Cubans left to cope yet again
BY Sandra Hernandez
Staff Writer
Camacho, CUBA · Adonis Yero Perez stood in front of the pile of metal sheets, wooden boards and branches that used to be his home and wondered how to rebuild the place he spent five years constructing.
"I don't know where my wife and children will spend the night or where we will live," said Perez, 33, who lives about 20 miles south of downtown Havana. "I have very little and now even less. Tomorrow I have to go back to work because if I miss a day of work then what will my family eat? And now we don't even have a place to sleep."
Perez was among the thousands of Cubans who spent Friday trying to clean up the mess left by Hurricane Charley as it raked this island nation of 11 million tearing off roofs, downing power lines and toppling hundreds of trees. The storm pushed across the southwestern part of Cuba cutting a path through dozens of small towns like Camacho and eventually moving into the city of Havana.
Cuban government officials reported three people were killed as a result of the storms and several injured.
At least 65 buildings in Havana neighborhoods collapsed overnight, and more than 500 buildings throughout the capital were affected, civil defense authorities said.
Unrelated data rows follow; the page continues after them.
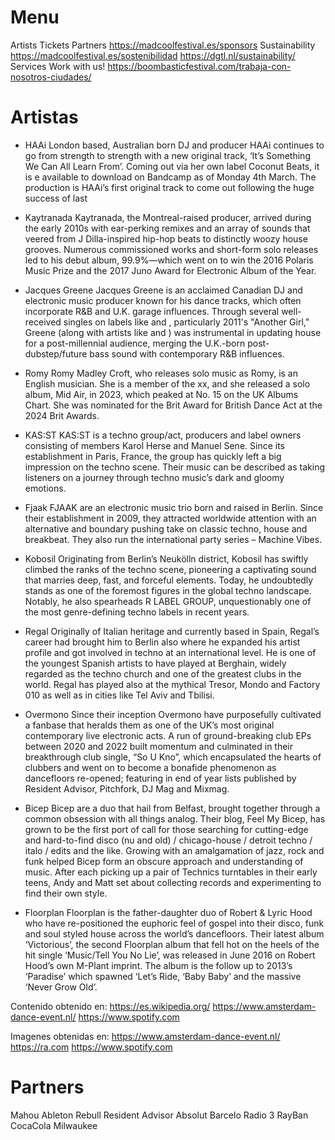# Menu
Artists
Tickets
Partners
    https://madcoolfestival.es/sponsors
Sustainability
    https://madcoolfestival.es/sostenibilidad
    https://dgtl.nl/sustainability/
Services
Work with us!
    https://boombasticfestival.com/trabaja-con-nosotros-ciudades/

# Artistas
- HAAi
    London based, Australian born DJ and producer HAAi continues to go from strength to strength with a new original track, ‘It’s Something We Can All Learn From’. Coming out via her own label Coconut Beats, it is e available to download on Bandcamp as of Monday 4th March.
    The production is HAAi’s first original track to come out following the huge success of last

- Kaytranada
    Kaytranada, the Montreal-raised producer, arrived during the early 2010s with ear-perking remixes and an array of sounds that veered from J Dilla-inspired hip-hop beats to distinctly woozy house grooves. Numerous commissioned works and short-form solo releases led to his debut album, 99.9%—which went on to win the 2016 Polaris Music Prize and the 2017 Juno Award for Electronic Album of the Year.

- Jacques Greene
    Jacques Greene is an acclaimed Canadian DJ and electronic music producer known for his dance tracks, which often incorporate R&B and U.K. garage influences. Through several well-received singles on labels like  and , particularly 2011's "Another Girl," Greene (along with artists like  and ) was instrumental in updating house for a post-millennial audience, merging the U.K.-born post-dubstep/future bass sound with contemporary R&B influences.

- Romy
    Romy Madley Croft, who releases solo music as Romy, is an English musician. She is a member of the xx, and she released a solo album, Mid Air, in 2023, which peaked at No. 15 on the UK Albums Chart. She was nominated for the Brit Award for British Dance Act at the 2024 Brit Awards.

- KAS:ST
    KAS:ST is a techno group/act, producers and label owners consisting of members Karol Herse and Manuel Sene. Since its establishment in Paris, France, the group has quickly left a big impression on the techno scene. Their music can be described as taking listeners on a journey through techno music’s dark and gloomy emotions.
- Fjaak
    FJAAK are an electronic music trio born and raised in Berlin.
    Since their establishment in 2009, they attracted worldwide attention with an alternative and boundary pushing take on classic techno, house and breakbeat.
    They also run the international party series – Machine Vibes.

- Kobosil
    Originating from Berlin’s Neukölln district, Kobosil has swiftly climbed the ranks of the techno scene, pioneering a captivating sound that marries deep, fast, and forceful elements. Today, he undoubtedly stands as one of the foremost figures in the global techno landscape. Notably, he also spearheads R LABEL GROUP, unquestionably one of the most genre-defining techno labels in recent years.

- Regal
    Originally of Italian heritage and currently based in Spain, Regal’s career had brought him to Berlin also where he expanded his artist profile and got involved in techno at an international level. He is one of the youngest Spanish artists to have played at Berghain, widely regarded as the techno church and one of the greatest
    clubs in the world. Regal has played also at the mythical Tresor, Mondo and Factory 010 as well as in cities like Tel Aviv and Tbilisi.

- Overmono
    Since their inception Overmono have purposefully cultivated a fanbase that heralds them as one of the UK’s most original contemporary live electronic acts. A run of ground-breaking club EPs between 2020 and 2022 built momentum and culminated in their breakthrough club single, “So U Kno”, which encapsulated the hearts of clubbers and went on to become a bonafide phenomenon as dancefloors re-opened; featuring in end of year lists published by Resident Advisor, Pitchfork, DJ Mag and Mixmag.

- Bicep
    Bicep are a duo that hail from Belfast, brought together through a common obsession with all things analog. Their blog, Feel My Bicep, has grown to be the first port of call for those searching for cutting-edge and hard-to-find disco (nu and old) / chicago-house / detroit techno / italo / edits and the like. Growing with an amalgamation of jazz, rock and funk helped Bicep form an obscure approach and understanding of music. After each picking up a pair of Technics turntables in their early teens, Andy and Matt set about collecting records and experimenting to find their own style.

- Floorplan
    Floorplan is the father-daughter duo of Robert & Lyric Hood who have re-positioned the euphoric feel of gospel into their disco, funk and soul styled house across the world’s dancefloors.
    Their latest album ‘Victorious’, the second Floorplan album that fell hot on the heels of the hit single ‘Music/Tell You No Lie’, was released in June 2016 on Robert Hood’s own M-Plant imprint. The album is the follow up to 2013’s ‘Paradise’ which spawned ‘Let’s Ride, ‘Baby Baby’ and the massive ‘Never Grow Old’.

Contenido obtenido en:
    https://es.wikipedia.org/
    https://www.amsterdam-dance-event.nl/
    https://www.spotify.com

Imagenes obtenidas en:
    https://www.amsterdam-dance-event.nl/
    https://ra.com
    https://www.spotify.com


# Partners
Mahou
Ableton
Rebull
Resident Advisor
Absolut
Barcelo
Radio 3
RayBan
CocaCola
Milwaukee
But for many Cubans the storm didn't bring the damage many feared.
"We are alive and I can't complain," said Regla Jimenez, 39, who worried the strong winds would topple her wooden shack in Old Havana. "We are lucky the rains weren't as heavy because it didn't cause the flooding."
Some of Jimenez's neighbors, however, suffered more damage when nearby buildings began to collapse.
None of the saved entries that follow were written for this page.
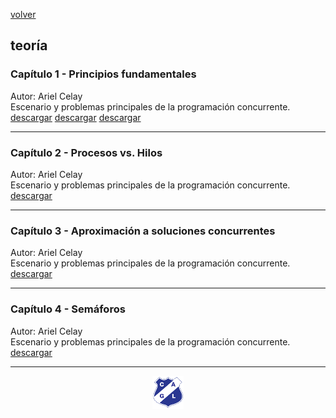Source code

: [volver](index.md)<br/>
## teoría

### Capítulo 1 - Principios fundamentales
Autor: Ariel Celay<br/>
Escenario y problemas principales de la programación concurrente.<br/>
<a href="teoria/Capitulo-1-PrincipiosFundamentales.pdf" target="_blank">descargar</a>
<a href="teoria/Capitulo-1-PrincipiosFundamentales-CondicionesDeBernstein.pdf" target="_blank">descargar</a>
<a href="teoria/Capitulo-1-PrincipiosFundamentales-GrafosPrecedencia-CobeginCoend.pdf" target="_blank">descargar</a>

<hr/>

### Capítulo 2 - Procesos vs. Hilos
Autor: Ariel Celay<br/>
Escenario y problemas principales de la programación concurrente.<br/>
<a href="teoria/Capitulo-2-ProcesosVsHilos.pdf" target="_blank">descargar</a>

<hr/>

### Capítulo 3 - Aproximación a soluciones concurrentes
Autor: Ariel Celay<br/>
Escenario y problemas principales de la programación concurrente.<br/>
<a href="teoria/Capitulo-3-AproximacionASolucionesConcurrentes.pdf" target="_blank">descargar</a>
<hr/>

### Capítulo 4 - Semáforos
Autor: Ariel Celay<br/>
Escenario y problemas principales de la programación concurrente.<br/>
<a href="teoria/Capitulo-4-Semaforos.pdf" target="_blank">descargar</a>

<hr/>

<center><img src="imagenes/logo-lamadrid-1.png" /></center>
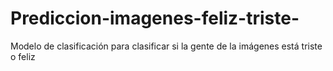 # Prediccion-imagenes-feliz-triste-
Modelo de clasificación para clasificar si la gente de la imágenes está triste o feliz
"The building next door started crumbling around 2 am and bricks started falling," said Enrique Rivero, 62, pointing to about a dozen bricks that came crashing through his first floor home in old Havana. "My kids and I were lucky. We were in another room because someone could have been hurt or killed."
Charley's arrival coincided with Cuban Leader Fidel Castro's birthday. Castro, 78, made a visit to the national Meteorology Institute, where he congratulated residents of the island for braving the storm. His remarks were broadcast over state-run TV.
Before reaching Cuba, Charley drenched Jamaica, where one man died. Byron Barret, 32, a farmer, died Wednesday night trying to trying to rescue six people from rising flood waters in St. Elizabeth parish, officials said.
Only minimal damage was reported in the Cayman Islands, where Charley hit earlier Thursday when it was a much weaker Category 1 storm, with winds at 90 mph.